Juliet Bashore’s porn-world quasi documentary is a delirious and distressing portrait of two women’s tempestuous relationship.
Juliet Bashore’s “Kamikaze Hearts” is a porn-world quasi-documentary about the underground scene in 1980s San Francisco that shivers spit and cold sweat. Originally released in 1986, it is now receiving a national rollout courtesy of a new 2K restoration.
A prism of ideas about performance, sex, identity, addiction, labor and much more, the film also plays like a bout of frenzied, opioid-induced delirium. It’s not exactly pleasurable — and it’s filled with disorienting longueurs — but it really sticks.
The apparent drama centers on the tempestuous relationship between the unhinged porn star Sharon Mitchell and her hapless lover Tigr. We follow these women over the course of a few days working on the set of a new adult film based on the opera “Carmen.”
That project will never be completed, because there is no adult “Carmen” film. The entire work — the tensions on set between the women performers and their sleazy male bosses, Mitchell and Tigr’s increasingly intense spats — was scripted and storyboarded, with the performers, many of them actual adult film professionals, improvising and playing versions of themselves.

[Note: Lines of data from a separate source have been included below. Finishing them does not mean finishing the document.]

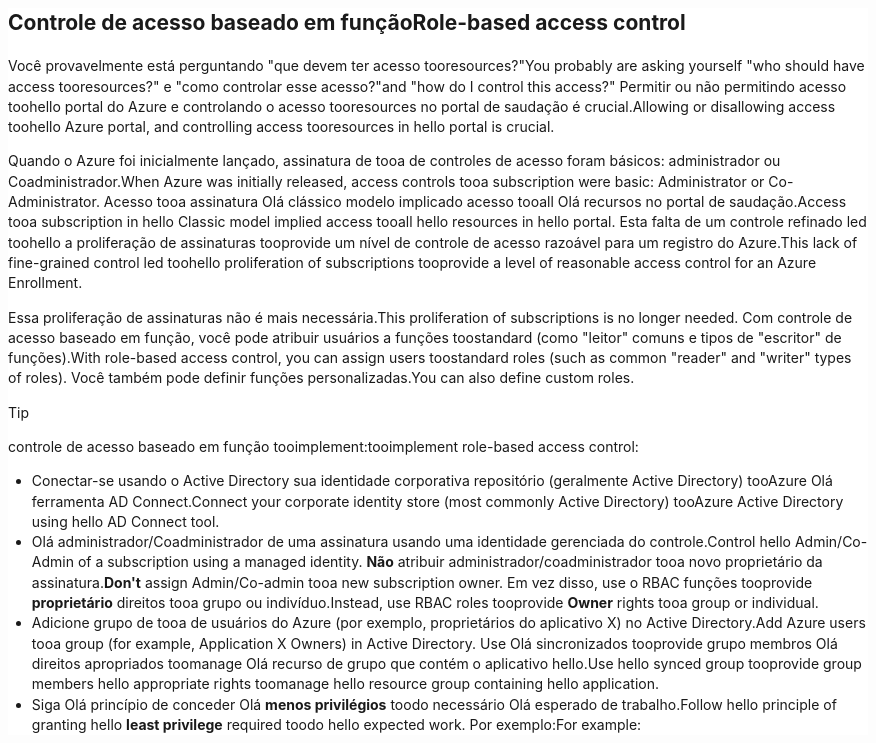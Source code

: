## <a name="role-based-access-control"></a><span data-ttu-id="c0dce-272">Controle de acesso baseado em função</span><span class="sxs-lookup"><span data-stu-id="c0dce-272">Role-based access control</span></span>
<span data-ttu-id="c0dce-273">Você provavelmente está perguntando "que devem ter acesso tooresources?"</span><span class="sxs-lookup"><span data-stu-id="c0dce-273">You probably are asking yourself "who should have access tooresources?"</span></span> <span data-ttu-id="c0dce-274">e "como controlar esse acesso?"</span><span class="sxs-lookup"><span data-stu-id="c0dce-274">and "how do I control this access?"</span></span> <span data-ttu-id="c0dce-275">Permitir ou não permitindo acesso toohello portal do Azure e controlando o acesso tooresources no portal de saudação é crucial.</span><span class="sxs-lookup"><span data-stu-id="c0dce-275">Allowing or disallowing access toohello Azure portal, and controlling access tooresources in hello portal is crucial.</span></span> 

<span data-ttu-id="c0dce-276">Quando o Azure foi inicialmente lançado, assinatura de tooa de controles de acesso foram básicos: administrador ou Coadministrador.</span><span class="sxs-lookup"><span data-stu-id="c0dce-276">When Azure was initially released, access controls tooa subscription were basic: Administrator or Co-Administrator.</span></span> <span data-ttu-id="c0dce-277">Acesso tooa assinatura Olá clássico modelo implicado acesso tooall Olá recursos no portal de saudação.</span><span class="sxs-lookup"><span data-stu-id="c0dce-277">Access tooa subscription in hello Classic model implied access tooall hello resources in hello portal.</span></span> <span data-ttu-id="c0dce-278">Esta falta de um controle refinado led toohello a proliferação de assinaturas tooprovide um nível de controle de acesso razoável para um registro do Azure.</span><span class="sxs-lookup"><span data-stu-id="c0dce-278">This lack of fine-grained control led toohello proliferation of subscriptions tooprovide a level of reasonable access control for an Azure Enrollment.</span></span>

<span data-ttu-id="c0dce-279">Essa proliferação de assinaturas não é mais necessária.</span><span class="sxs-lookup"><span data-stu-id="c0dce-279">This proliferation of subscriptions is no longer needed.</span></span> <span data-ttu-id="c0dce-280">Com controle de acesso baseado em função, você pode atribuir usuários a funções toostandard (como "leitor" comuns e tipos de "escritor" de funções).</span><span class="sxs-lookup"><span data-stu-id="c0dce-280">With role-based access control, you can assign users toostandard roles (such as common "reader" and "writer" types of roles).</span></span> <span data-ttu-id="c0dce-281">Você também pode definir funções personalizadas.</span><span class="sxs-lookup"><span data-stu-id="c0dce-281">You can also define custom roles.</span></span>

> [!TIP]
> <span data-ttu-id="c0dce-282">controle de acesso baseado em função tooimplement:</span><span class="sxs-lookup"><span data-stu-id="c0dce-282">tooimplement role-based access control:</span></span>
> * <span data-ttu-id="c0dce-283">Conectar-se usando o Active Directory sua identidade corporativa repositório (geralmente Active Directory) tooAzure Olá ferramenta AD Connect.</span><span class="sxs-lookup"><span data-stu-id="c0dce-283">Connect your corporate identity store (most commonly Active Directory) tooAzure Active Directory using hello AD Connect tool.</span></span>
> * <span data-ttu-id="c0dce-284">Olá administrador/Coadministrador de uma assinatura usando uma identidade gerenciada do controle.</span><span class="sxs-lookup"><span data-stu-id="c0dce-284">Control hello Admin/Co-Admin of a subscription using a managed identity.</span></span> <span data-ttu-id="c0dce-285">**Não** atribuir administrador/coadministrador tooa novo proprietário da assinatura.</span><span class="sxs-lookup"><span data-stu-id="c0dce-285">**Don't** assign Admin/Co-admin tooa new subscription owner.</span></span> <span data-ttu-id="c0dce-286">Em vez disso, use o RBAC funções tooprovide **proprietário** direitos tooa grupo ou indivíduo.</span><span class="sxs-lookup"><span data-stu-id="c0dce-286">Instead, use RBAC roles tooprovide **Owner** rights tooa group or individual.</span></span>
> * <span data-ttu-id="c0dce-287">Adicione grupo de tooa de usuários do Azure (por exemplo, proprietários do aplicativo X) no Active Directory.</span><span class="sxs-lookup"><span data-stu-id="c0dce-287">Add Azure users tooa group (for example, Application X Owners) in Active Directory.</span></span> <span data-ttu-id="c0dce-288">Use Olá sincronizados tooprovide grupo membros Olá direitos apropriados toomanage Olá recurso de grupo que contém o aplicativo hello.</span><span class="sxs-lookup"><span data-stu-id="c0dce-288">Use hello synced group tooprovide group members hello appropriate rights toomanage hello resource group containing hello application.</span></span>
> * <span data-ttu-id="c0dce-289">Siga Olá princípio de conceder Olá **menos privilégios** toodo necessário Olá esperado de trabalho.</span><span class="sxs-lookup"><span data-stu-id="c0dce-289">Follow hello principle of granting hello **least privilege** required toodo hello expected work.</span></span> <span data-ttu-id="c0dce-290">Por exemplo:</span><span class="sxs-lookup"><span data-stu-id="c0dce-290">For example:</span></span>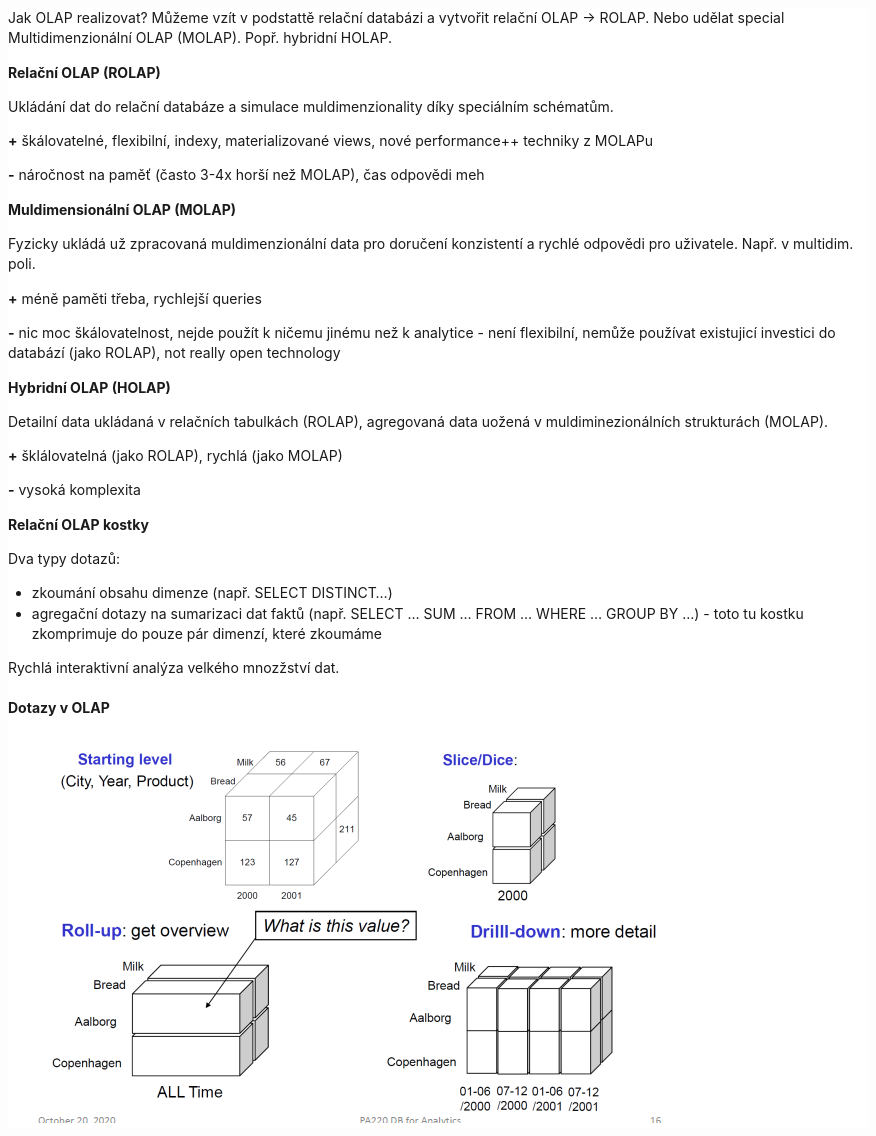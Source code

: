 Jak OLAP realizovat? Můžeme vzít v podstattě relační databázi a vytvořit relační OLAP -> ROLAP. Nebo udělat special Multidimenzionální OLAP (MOLAP). Popř. hybridní HOLAP.

**Relační OLAP (ROLAP)**

Ukládání dat do relační databáze a simulace muldimenzionality díky speciálním schématům.

**+** škálovatelné, flexibilní, indexy, materializované views, nové performance++ techniky z MOLAPu

**-** náročnost na paměť (často 3-4x horší než MOLAP), čas odpovědi meh

**Muldimensionální OLAP (MOLAP)**

Fyzicky ukládá už zpracovaná muldimenzionální data pro doručení konzistentí a rychlé odpovědi pro uživatele. Např. v multidim. poli.

**+** méně paměti třeba, rychlejší queries

**-** nic moc škálovatelnost, nejde použít k ničemu jinému než k analytice - není flexibilní, nemůže používat existujicí investici do databází (jako ROLAP), not really open technology

**Hybridní OLAP (HOLAP)**

Detailní data ukládaná v relačních tabulkách (ROLAP), agregovaná data uožená v muldiminezionálních strukturách (MOLAP).

**+** šklálovatelná (jako ROLAP), rychlá (jako MOLAP)

**-** vysoká komplexita

**Relační OLAP kostky**

Dva typy dotazů:

* zkoumání obsahu dimenze (např. SELECT DISTINCT…)
* agregační dotazy na sumarizaci dat faktů (např. SELECT … SUM … FROM … WHERE … GROUP BY …) - toto tu kostku zkomprimuje do pouze pár dimenzí, které zkoumáme

Rychlá interaktivní analýza velkého mnozžství dat.

#### Dotazy v OLAP

![image-20210930103152524](img_src/image-20210930103152524.png)
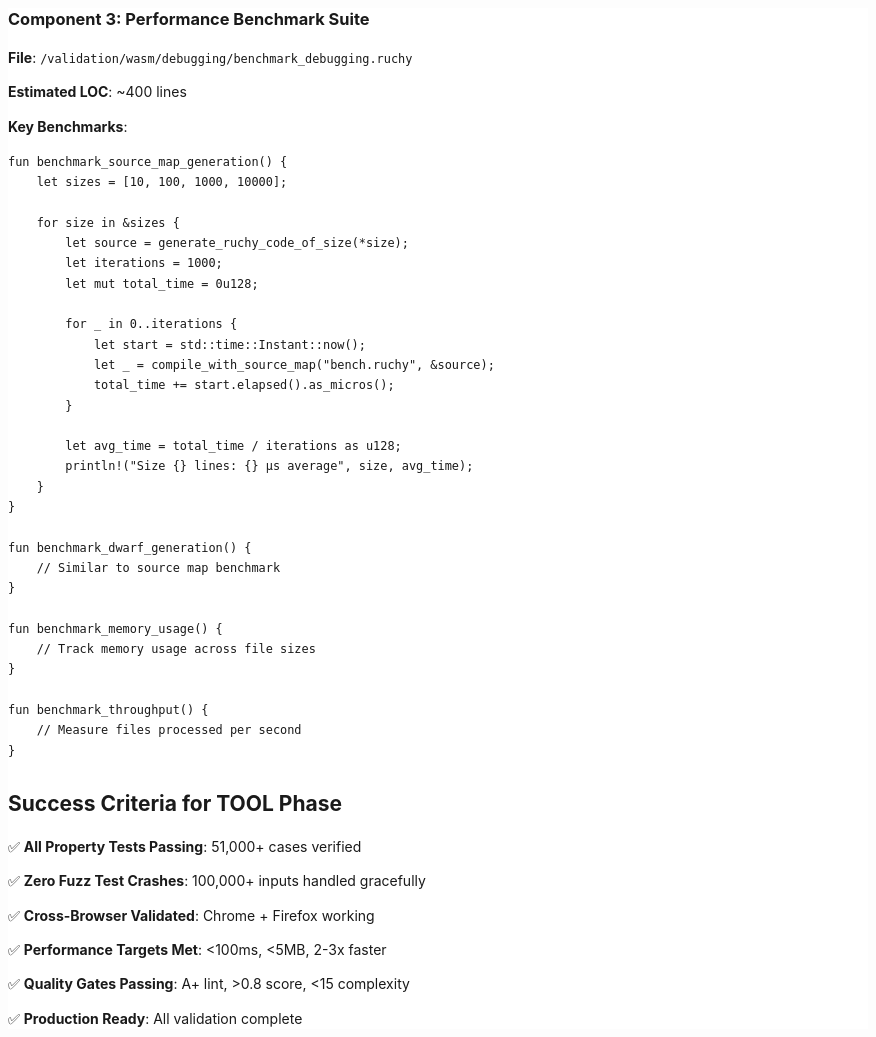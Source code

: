 ### Component 3: Performance Benchmark Suite

**File**: `/validation/wasm/debugging/benchmark_debugging.ruchy`

**Estimated LOC**: ~400 lines

**Key Benchmarks**:

```ruchy
fun benchmark_source_map_generation() {
    let sizes = [10, 100, 1000, 10000];

    for size in &sizes {
        let source = generate_ruchy_code_of_size(*size);
        let iterations = 1000;
        let mut total_time = 0u128;

        for _ in 0..iterations {
            let start = std::time::Instant::now();
            let _ = compile_with_source_map("bench.ruchy", &source);
            total_time += start.elapsed().as_micros();
        }

        let avg_time = total_time / iterations as u128;
        println!("Size {} lines: {} µs average", size, avg_time);
    }
}

fun benchmark_dwarf_generation() {
    // Similar to source map benchmark
}

fun benchmark_memory_usage() {
    // Track memory usage across file sizes
}

fun benchmark_throughput() {
    // Measure files processed per second
}
```

## Success Criteria for TOOL Phase

✅ **All Property Tests Passing**: 51,000+ cases verified

✅ **Zero Fuzz Test Crashes**: 100,000+ inputs handled gracefully

✅ **Cross-Browser Validated**: Chrome + Firefox working

✅ **Performance Targets Met**: <100ms, <5MB, 2-3x faster

✅ **Quality Gates Passing**: A+ lint, >0.8 score, <15 complexity

✅ **Production Ready**: All validation complete
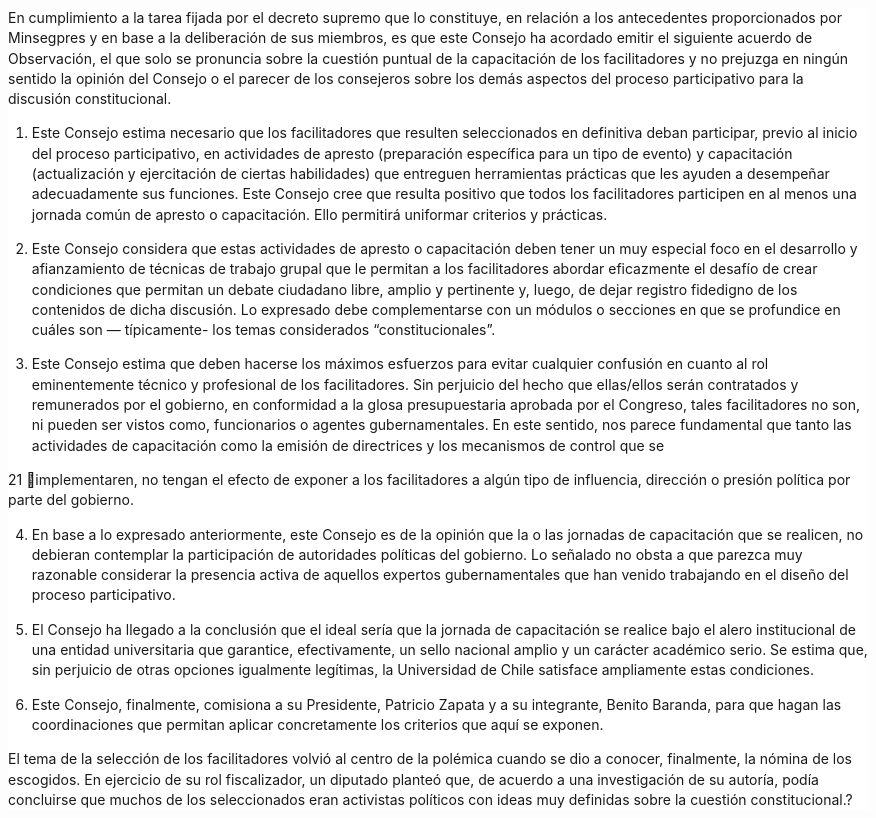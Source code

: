 En cumplimiento a la tarea fijada por el decreto supremo que lo constituye, en relación a
los antecedentes proporcionados por Minsegpres y en base a la deliberación de sus
miembros, es que este Consejo ha acordado emitir el siguiente acuerdo de Observación, el
que solo se pronuncia sobre la cuestión puntual de la capacitación de los facilitadores y no
prejuzga en ningún sentido la opinión del Consejo o el parecer de los consejeros sobre los
demás aspectos del proceso participativo para la discusión constitucional.

1. Este Consejo estima necesario que los facilitadores que resulten seleccionados en
definitiva deban participar, previo al inicio del proceso
participativo, en actividades de apresto (preparación específica para un tipo
de evento) y capacitación (actualización y ejercitación de ciertas habilidades)
que entreguen herramientas prácticas que les ayuden a desempeñar
adecuadamente sus funciones. Este Consejo cree que resulta positivo que todos los
facilitadores participen en al menos una jornada común de apresto o capacitación.
Ello permitirá uniformar criterios y prácticas.

2. Este Consejo considera que estas actividades de apresto o capacitación deben tener
un muy especial foco en el desarrollo y afianzamiento de técnicas de trabajo grupal
que le permitan a los facilitadores abordar eficazmente el desafío de crear
condiciones que permitan un debate ciudadano libre, amplio y pertinente y, luego,
de dejar registro fidedigno de los contenidos de dicha discusión. Lo expresado debe
complementarse con un módulos o secciones en que se profundice en cuáles son —
típicamente- los temas considerados “constitucionales”.

3. Este Consejo estima que deben hacerse los máximos esfuerzos para evitar cualquier
confusión en cuanto al rol eminentemente técnico y profesional de los facilitadores.
Sin perjuicio del hecho que ellas/ellos serán contratados y remunerados por el
gobierno, en conformidad a la glosa presupuestaria aprobada por el Congreso, tales
facilitadores no son, ni pueden ser vistos como, funcionarios o agentes
gubernamentales. En este sentido, nos parece fundamental que tanto las actividades
de capacitación como la emisión de directrices y los mecanismos de control que se

21
implementaren, no tengan el efecto de exponer a los facilitadores a algún tipo de
influencia, dirección o presión política por parte del gobierno.

4. En base a lo expresado anteriormente, este Consejo es de la opinión que la o las
jornadas de capacitación que se realicen, no debieran contemplar la participación de
autoridades políticas del gobierno. Lo señalado no obsta a que parezca muy
razonable considerar la presencia activa de aquellos expertos gubernamentales que
han venido trabajando en el diseño del proceso participativo.

5. El Consejo ha llegado a la conclusión que el ideal sería que la jornada
de capacitación se realice bajo el alero institucional de una entidad universitaria que
garantice, efectivamente, un sello nacional amplio y un carácter académico serio. Se
estima que, sin perjuicio de otras opciones igualmente legítimas, la Universidad de
Chile satisface ampliamente estas condiciones.

6. Este Consejo, finalmente, comisiona a su Presidente, Patricio Zapata y a
su integrante, Benito Baranda, para que hagan las coordinaciones que
permitan aplicar concretamente los criterios que aquí se exponen.

El tema de la selección de los facilitadores volvió al centro de la polémica
cuando se dio a conocer, finalmente, la nómina de los escogidos. En ejercicio de
su rol fiscalizador, un diputado planteó que, de acuerdo a una investigación de
su autoría, podía concluirse que muchos de los seleccionados eran activistas
políticos con ideas muy definidas sobre la cuestión constitucional.?
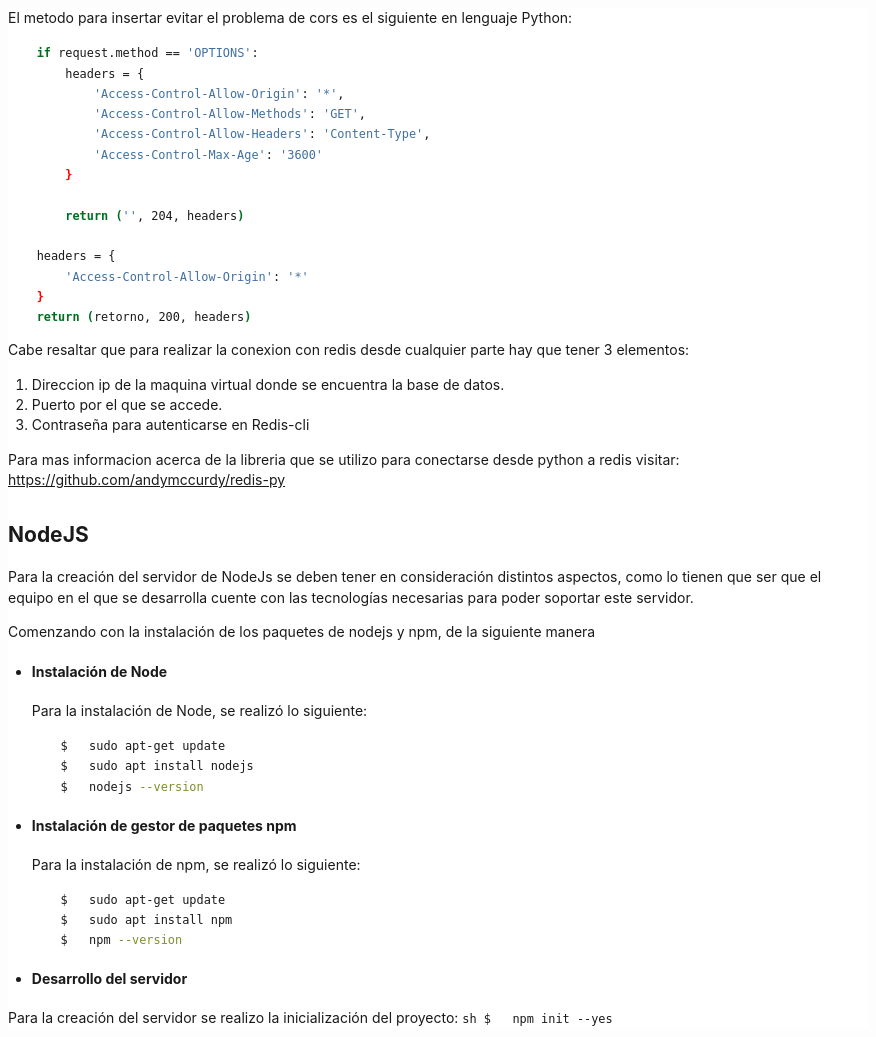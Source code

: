 El metodo para insertar evitar el problema de cors es el siguiente en lenguaje Python:
```sh
    if request.method == 'OPTIONS':
        headers = {
            'Access-Control-Allow-Origin': '*',
            'Access-Control-Allow-Methods': 'GET',
            'Access-Control-Allow-Headers': 'Content-Type',
            'Access-Control-Max-Age': '3600'
        }

        return ('', 204, headers)

    headers = {
        'Access-Control-Allow-Origin': '*'
    }
    return (retorno, 200, headers)
```

Cabe resaltar que para realizar la conexion con redis desde cualquier parte hay que tener 3 elementos:

1. Direccion ip de la maquina virtual donde se encuentra la base de datos.
2. Puerto por el que se accede.
3. Contraseña para autenticarse en Redis-cli

Para mas informacion acerca de la libreria que se utilizo para conectarse desde python a redis visitar:  https://github.com/andymccurdy/redis-py


## NodeJS
Para la creación del servidor de NodeJs se deben tener en consideración distintos aspectos, como lo tienen que ser que el equipo en el que se desarrolla cuente con las tecnologías necesarias para poder soportar este servidor.

Comenzando con la instalación de los paquetes de nodejs y npm, de la siguiente manera

-   #### Instalación de Node
    Para la instalación de Node, se realizó lo siguiente:
    ```sh
	    $   sudo apt-get update
        $   sudo apt install nodejs
        $   nodejs --version   
    ```

-   #### Instalación de gestor de paquetes npm
    Para la instalación de npm, se realizó lo siguiente:
    ```sh
	    $   sudo apt-get update
        $   sudo apt install npm
        $   npm --version   
     ```
-   #### Desarrollo del servidor

Para la creación del servidor se realizo la inicialización del proyecto:
    ```sh
	    $   npm init --yes   
    ```
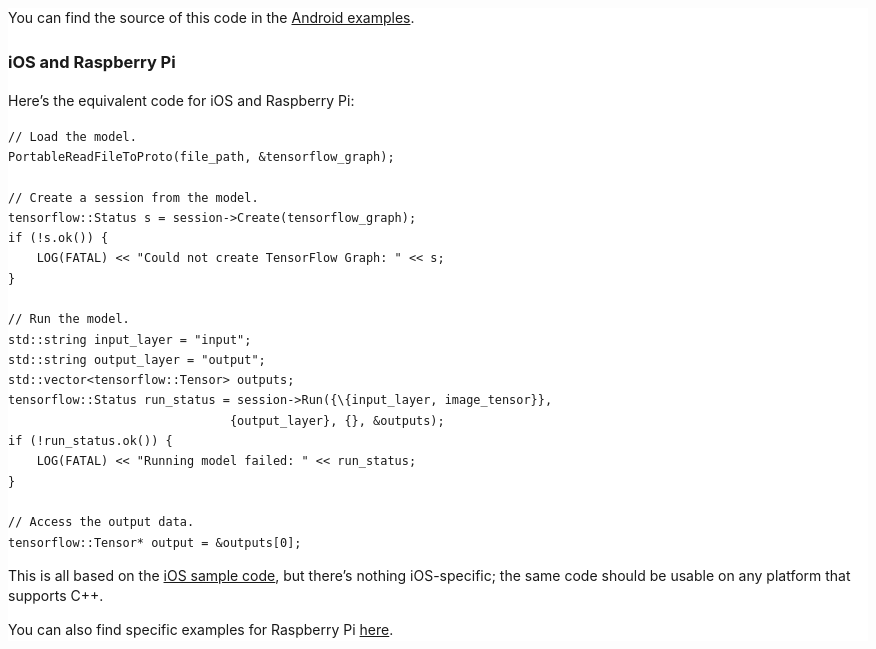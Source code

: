 You can find the source of this code in the [Android examples](https://github.com/tensorflow/tensorflow/blob/master/tensorflow/examples/android/src/org/tensorflow/demo/TensorFlowImageClassifier.java#L107).

### iOS and Raspberry Pi

Here’s the equivalent code for iOS and Raspberry Pi:

```
// Load the model.
PortableReadFileToProto(file_path, &tensorflow_graph);

// Create a session from the model.
tensorflow::Status s = session->Create(tensorflow_graph);
if (!s.ok()) {
    LOG(FATAL) << "Could not create TensorFlow Graph: " << s;
}

// Run the model.
std::string input_layer = "input";
std::string output_layer = "output";
std::vector<tensorflow::Tensor> outputs;
tensorflow::Status run_status = session->Run({\{input_layer, image_tensor}},
                               {output_layer}, {}, &outputs);
if (!run_status.ok()) {
    LOG(FATAL) << "Running model failed: " << run_status;
}

// Access the output data.
tensorflow::Tensor* output = &outputs[0];
```

This is all based on the
[iOS sample code](https://www.tensorflow.org/code/tensorflow/examples/ios/simple/RunModelViewController.mm),
but there’s nothing iOS-specific; the same code should be usable on any platform
that supports C++.

You can also find specific examples for Raspberry Pi
[here](https://github.com/tensorflow/tensorflow/blob/master/tensorflow/contrib/pi_examples/label_image/label_image.cc).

Much like porn, in which real sex acts are performed in fake contexts, this self-referential haze of a film blurs the boundaries between truth and fiction. Perhaps the technology-inundated audiences of today, numb to the unstable realities and meta-universes that characterize the online experience (and franchise films, for that matter), won’t feel as impressed. Yet Tigr and Mitchell feel as alive as a fresh fever. And when we see the two women, who are actual heroin addicts, shoot up on camera, what could be more real?
Kamikaze Hearts
Not rated. Running time: 1 hour 27 minutes. In theaters.